Suben los precios del diésel un 11,6% y la gasolina un 6,7% por Irán
- Subida de precios en carburantes
- Razones del aumento del diésel
- Coste actual de llenar el depósito
- Precios en gasolineras y factores que influyen
- Comparación con la media europea
Subida de precios en carburantes
Durante el mes de marzo, el incremento del precio de los carburantes en España continúa siendo notable. El aumento del diésel supera el 24%, mientras que el de la gasolina se acerca al 15%, sumando ya varias semanas consecutivas de subidas. Esta tendencia responde en gran medida al conflicto en Oriente Próximo, que afecta directamente a la cotización del petróleo debido al bloqueo en el estrecho de Ormuz.
En la última semana, el diésel ha experimentado un repunte del 11,6%, alcanzando un precio medio por litro de 1,836 euros, cifra no vista desde finales de noviembre de 2022. La gasolina, por su parte, ha subido un 6,7%, situándose en 1,708 euros por litro, el nivel más alto desde principios de octubre del año pasado.
Este incremento semanal, aunque inferior al registrado hace siete días, mantiene la tendencia alcista de ambas carburantes, alcanzando ya ocho semanas de incrementos consecutivos. Además, la diferencia de precio entre diésel y gasolina se ha ampliado a casi 13 céntimos, reflejando una situación que no se observaba desde el inicio de la guerra en Ucrania.
Razones del aumento del diésel
La subida más acusada del diésel frente a la gasolina está vinculada a la alta dependencia europea de las importaciones de gasóleo, ya que el continente presenta un déficit significativo.
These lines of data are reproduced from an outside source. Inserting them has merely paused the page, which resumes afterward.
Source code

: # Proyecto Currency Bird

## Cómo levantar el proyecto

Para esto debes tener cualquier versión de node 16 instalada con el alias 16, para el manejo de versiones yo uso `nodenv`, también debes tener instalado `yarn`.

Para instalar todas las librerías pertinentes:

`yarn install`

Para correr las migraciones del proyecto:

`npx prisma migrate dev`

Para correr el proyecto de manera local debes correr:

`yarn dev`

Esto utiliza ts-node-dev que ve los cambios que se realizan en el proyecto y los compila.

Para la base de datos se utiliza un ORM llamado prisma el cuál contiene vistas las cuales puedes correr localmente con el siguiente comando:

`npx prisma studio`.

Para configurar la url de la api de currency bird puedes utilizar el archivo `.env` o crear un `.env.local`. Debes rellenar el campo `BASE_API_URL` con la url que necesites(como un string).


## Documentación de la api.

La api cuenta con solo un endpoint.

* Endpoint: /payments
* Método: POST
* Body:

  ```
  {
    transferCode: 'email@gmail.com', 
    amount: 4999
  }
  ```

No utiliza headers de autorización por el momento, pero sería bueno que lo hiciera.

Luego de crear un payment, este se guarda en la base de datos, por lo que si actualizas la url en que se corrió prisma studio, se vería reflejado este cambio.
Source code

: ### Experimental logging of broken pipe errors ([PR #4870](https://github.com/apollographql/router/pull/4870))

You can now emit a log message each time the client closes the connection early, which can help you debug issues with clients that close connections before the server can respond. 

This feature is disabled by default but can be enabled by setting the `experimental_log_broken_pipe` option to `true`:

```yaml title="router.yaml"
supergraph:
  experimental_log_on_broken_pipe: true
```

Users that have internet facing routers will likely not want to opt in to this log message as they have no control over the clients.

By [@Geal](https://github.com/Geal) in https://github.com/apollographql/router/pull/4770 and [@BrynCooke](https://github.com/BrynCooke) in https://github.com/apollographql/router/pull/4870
Gran parte de este combustible proviene de Oriente Próximo, región actualmente afectada por el conflicto, lo que eleva su cotización en los mercados internacionales.
Este encarecimiento ha neutralizado la ventaja fiscal que el diésel mantiene en España, como consecuencia de la escasez y del alza del precio internacional. Desde el inicio del conflicto en Irán, el promedio del litro de diésel ha subido un 27,4% en marzo, frente a un aumento del 14,9% para la gasolina.
Coste actual de llenar el depósito
El impacto de estos incrementos se refleja en el coste para los consumidores. Llenar un depósito promedio de 55 litros de diésel cuesta actualmente 100,98 euros, 21,18 euros más que hace un año, cuando el precio rondaba los 79,8 euros.
En el caso de los vehículos de gasolina, llenar un depósito medio de igual capacidad supone un gasto de aproximadamente 93,94 euros, lo que representa un aumento de 10,5 euros respecto a hace un año, cuando el coste superaba ligeramente los 83,43 euros.
A pesar de estas alzas, tanto el diésel como la gasolina continúan por debajo de los máximos alcanzados en verano de 2022, donde llegaron a situarse en torno a 2,1 euros por litro para el gasóleo y 2,141 euros para la gasolina.
Precios en gasolineras y factores que influyen
Actualmente, algunas estaciones de servicio en España ya muestran precios por encima de los dos euros por litro para ambos tipos de carburantes. Los datos se corresponden con el comportamiento del mercado hacia mediados de marzo, según la información del Geoportal del Ministerio para la Transición Ecológica y el Reto Demográfico.
El precio final de los combustibles depende de diversos factores, incluidos la cotización específica del carburante, la evolución del barril de petróleo, los impuestos, los costos de materias primas y logística, además de los márgenes de beneficio. La fluctuación del crudo no siempre se refleja de inmediato en los surtidores, generando un desfase temporal que puede hacer que las subidas continúen en las próximas semanas.
Comparación con la media europea
En comparación con otros países de Europa, España mantiene precios de carburantes por debajo de la media comunitaria. El litro de gasolina sin plomo 95 cuesta en España menos que la media de la Unión Europea, que se sitúa en 1,837 euros, y también por debajo del promedio de la eurozona, con 1,893 euros por litro.
El diésel en España también presenta un coste menor al promedio europeo, donde la media de la UE se ubica en 1,949 euros y en la zona euro, en 1,982 euros por litro. Esta diferencia pone de relieve una cierta ventaja relativa para los consumidores españoles, pese a la tendencia al alza que se mantiene en el mercado interno.